In some micro-controllers, in my experience mainly low power self-contained ones, the return address stack is sometimes implemented as a separate hardware stack. This is finite in size and if used limits the number of function calls that can be made.
One of the differences between C and C++ is who has the responsibility for unwinding the stack, removing the stack frame. IIRC in C it is the called function, in C++ it is the calling function. This change was required in C++ to allow exceptions to work properly since an exception can cause a function to exit on any line of code.
So (in C) when a function is called the calling function does something like
- pushes the processor state (registers) onto the stack
- pushes the return address onto the stack
- pushes the size of the current stack frame or an end of stack frame pointer onto the stack leaving space for the local variables of the called function
- pushes the function parameters onto the stack
Note that this is very generalised, different platforms will push slightly different things and in a different order, this is just the sort of things that get pushed.
On return the called function restores the processor state from the calling function and jumps to the return address.
Many processors have a register dedicated to storing the current stack frame.
The return value of a function might be passed via the stack or again might be passed in a register.

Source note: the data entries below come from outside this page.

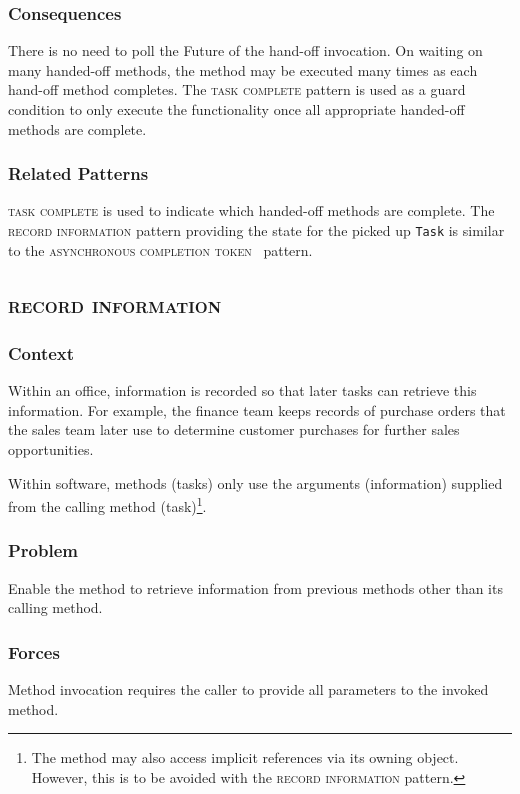 \documentclass[prodmode]{style/acmlarge}
\begin{document}
\subsubsection*{Consequences} There is no need to poll the Future of the
hand-off invocation.  On waiting on many handed-off methods, the method may be
executed many times as each hand-off method completes.  The \textsc{task
complete} pattern is used as a guard condition to only execute the functionality
once all appropriate handed-off methods are complete.

\subsubsection*{Related Patterns} \textsc{task complete} is used to indicate
which handed-off methods are complete.  The \textsc{record information} pattern
providing the state for the picked up \texttt{Task} is similar to the
\textsc{asynchronous completion token}~\cite{posa} pattern.



\subsection{\textsc{\textbf{record information}}}

\subsubsection*{Context} Within an office, information is recorded so that later
tasks can retrieve this information.  For example, the finance team keeps
records of purchase orders that the sales team later use to determine customer
purchases for further sales opportunities.

Within software, methods (tasks) only use the arguments (information) supplied
from the calling method (task)\footnote{The method may also access implicit
references via its owning object.  However, this is to be avoided with the
\textsc{record information} pattern.}.

\subsubsection*{Problem} Enable the method to retrieve information from previous
methods other than its calling method.

\subsubsection*{Forces} Method invocation requires the caller to provide all
parameters to the invoked method.
\end{document}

Once you have a handle on how a stack frame is used to facilitate a function call then you are at least half way to understanding how interrupts and multi-threading is often implemented in an embedded environment.
When an interrupt occurs the process pushes an interrupt frame onto the stack. This is akin to a stack frame but contains no space for parameters, local data or return value because execution is not jumping to a function but rather a completely different context. The the processor jumps to the relevant interrupt handler, note in the case of an interrupt the processor may also change some processor registers or flags in indicate that it is running an interrupt routine. It may even have a separate interrupt stack that it uses while processing a interrupt routine. Once the interrupt finishes the processor pops its original state from the stack and continues executing the normal code where it left off.
Multi-threading operates similarly often. Every thread has its own stack, when a task-switch happens the processor stores a task switching frame (similar in contents to an interrupt frame) on the stack of the current thread. Switches stack to the new threads stack and pops its state from that stack to continue running the new task from where it was last running it.
Assuming that any given platform you use has a stack then
Details of the stack frame and interrupt frame can be found in the platform (processor) documentation.
Details of the task switching frame might possibly be in the platform specific documentation for the OS that you are using but more often than not is not documented (at least in publicly available documentation).